Die Anrainerstaaten benutzen die Umweltzerstörung als ein Argument in ihrem Kampf gegen die chinesische Vereinnahmung des Südchinesischen Meers. Die »ökologische Zerstörung der Riffe« verursache einen wirtschaftlichen Schaden für die Philippinen von 100 Millionen Dollar pro Jahr, klagt das Außenministerium der Philippinen. Das Umweltlamento mutet allerdings ein wenig scheinheilig an. In philippinischen Gewässern bedecken Korallenriffe 35 000 Quadratkilometer. 70 Prozent der Riffe gelten jedoch als Folge destruktiver Fischereimethoden als schwer beschädigt.
Die Spratly-Saga hat jetzt ausgerechnet durch einen chinesischen Wissenschaftler einen zusätzlichen wissenschaftlichen Dreh bekommen. Möglicherweise gehörten der Meeresboden des Südchinesischen Meers und damit die Spratlys geologisch gar nicht zu China. Der Sockel des Kontinentalschelfs an der Küste von China war offenbar ursprünglich nicht Teil des Kontinents.
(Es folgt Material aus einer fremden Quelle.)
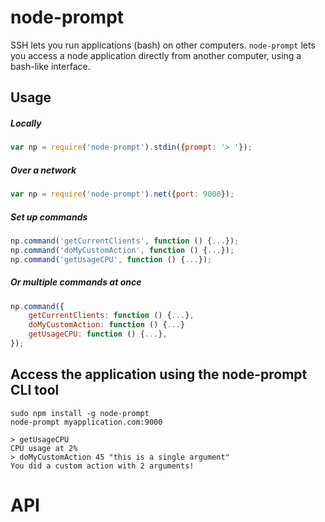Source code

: # node-prompt
SSH lets you run applications (bash) on other computers. `node-prompt` lets you access a node application directly from another computer, using a bash-like interface.

## Usage
##### Locally
```js
var np = require('node-prompt').stdin({prompt: '> '});
```
##### Over a network
```js
var np = require('node-prompt').net({port: 9000});
```

##### Set up commands
```js
np.command('getCurrentClients', function () {...});
np.command('doMyCustomAction', function () {...});
np.command('getUsageCPU', function () {...});
```

##### Or multiple commands at once
```js
np.command({
	getCurrentClients: function () {...},
	doMyCustomAction: function () {...}
	getUsageCPU: function () {...},
});
```

## Access the application using the node-prompt CLI tool
```
sudo npm install -g node-prompt
node-prompt myapplication.com:9000
```
```
> getUsageCPU
CPU usage at 2%
> doMyCustomAction 45 "this is a single argument"
You did a custom action with 2 arguments!
```

# API


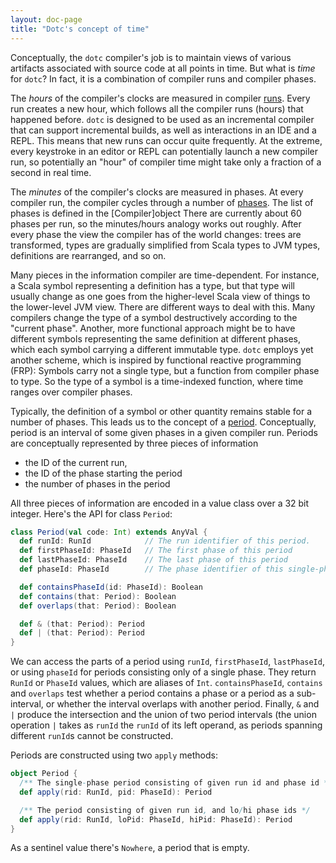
 ```yaml
---
layout: doc-page
title: "Dotc's concept of time"
---
```


Conceptually, the `dotc` compiler's job is to maintain views of various
artifacts associated with source code at all points in time.  But what is
*time* for `dotc`? In fact, it is a combination of compiler runs and compiler
phases.

The *hours* of the compiler's clocks are measured in compiler [runs]. Every run
creates a new hour, which follows all the compiler runs (hours) that happened
before. `dotc` is designed to be used as an incremental compiler that can
support incremental builds, as well as interactions in an IDE and a REPL. This
means that new runs can occur quite frequently.  At the extreme, every
keystroke in an editor or REPL can potentially launch a new compiler run, so
potentially an "hour" of compiler time might take only a fraction of a second
in real time.

The *minutes* of the compiler's clocks are measured in phases. At every
compiler run, the compiler cycles through a number of [phases]. The list of
phases is defined in the [Compiler]object There are currently about 60 phases
per run, so the minutes/hours analogy works out roughly. After every phase the
view the compiler has of the world changes: trees are transformed,  types are
gradually simplified from Scala types to JVM types, definitions are rearranged,
and so on.

Many pieces in the information compiler are time-dependent. For instance, a
Scala symbol representing a definition has a type, but that type will usually
change as one goes from the higher-level Scala view of things to the
lower-level JVM view. There are different ways to deal with this. Many
compilers change the type of a symbol destructively according to the "current
phase". Another, more functional approach might be to have different symbols
representing the same definition at different phases, which each symbol
carrying a different immutable type. `dotc` employs yet another scheme, which
is inspired by functional reactive programming (FRP): Symbols carry not a
single type, but a function from compiler phase to type. So the type of a
symbol is a time-indexed function, where time ranges over compiler phases.

Typically, the definition of a symbol or other quantity remains stable for a
number of phases. This leads us to the concept of a [period]. Conceptually,
period is an interval of some given phases in a given compiler run. Periods
are conceptually represented by three pieces of information

* the ID of the current run,
* the ID of the phase starting the period
* the number of phases in the period

All three pieces of information are encoded in a value class over a 32 bit
integer. Here's the API for class `Period`:

```scala
class Period(val code: Int) extends AnyVal {
  def runId: RunId            // The run identifier of this period.
  def firstPhaseId: PhaseId   // The first phase of this period
  def lastPhaseId: PhaseId    // The last phase of this period
  def phaseId: PhaseId        // The phase identifier of this single-phase period

  def containsPhaseId(id: PhaseId): Boolean
  def contains(that: Period): Boolean
  def overlaps(that: Period): Boolean

  def & (that: Period): Period
  def | (that: Period): Period
}
```

We can access the parts of a period using `runId`, `firstPhaseId`,
`lastPhaseId`, or using `phaseId` for periods consisting only of a single
phase. They return `RunId` or `PhaseId` values, which are aliases of `Int`.
`containsPhaseId`, `contains` and `overlaps` test whether a period contains a
phase or a period as a sub-interval, or whether the interval overlaps with
another period. Finally, `&` and `|` produce the intersection and the union of
two period intervals (the union operation `|` takes as `runId` the `runId` of
its left operand, as periods spanning different `runId`s cannot be constructed.

Periods are constructed using two `apply` methods:

```scala
object Period {
  /** The single-phase period consisting of given run id and phase id */
  def apply(rid: RunId, pid: PhaseId): Period

  /** The period consisting of given run id, and lo/hi phase ids */
  def apply(rid: RunId, loPid: PhaseId, hiPid: PhaseId): Period
}
```

As a sentinel value there's `Nowhere`, a period that is empty.

[runs]: https://github.com/lampepfl/dotty/blob/master/src/dotty/tools/dotc/Run.scala
[phases]: https://github.com/lampepfl/dotty/blob/master/src/dotty/tools/dotc/core/Phases.scala
[period]: https://github.com/lampepfl/dotty/blob/master/src/dotty/tools/dotc/core/Periods.scala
Geologen um Yaoling Niu vom Institut für Ozeanografie in Qingdao meinen, dass vor rund 190 Millionen Jahren eine relativ kleine, bisher unbekannte ozeanische Platte auf die Kante des heutigen Ostasien stieß und dort bei der Subduktion stecken blieb.
Das mag die Philippinen erfreuen. Peking wird aber kaum nur wegen einer jahrmillionenalten tektonischen Laune der Natur seinen Anspruch auf die Spratlys aufgeben.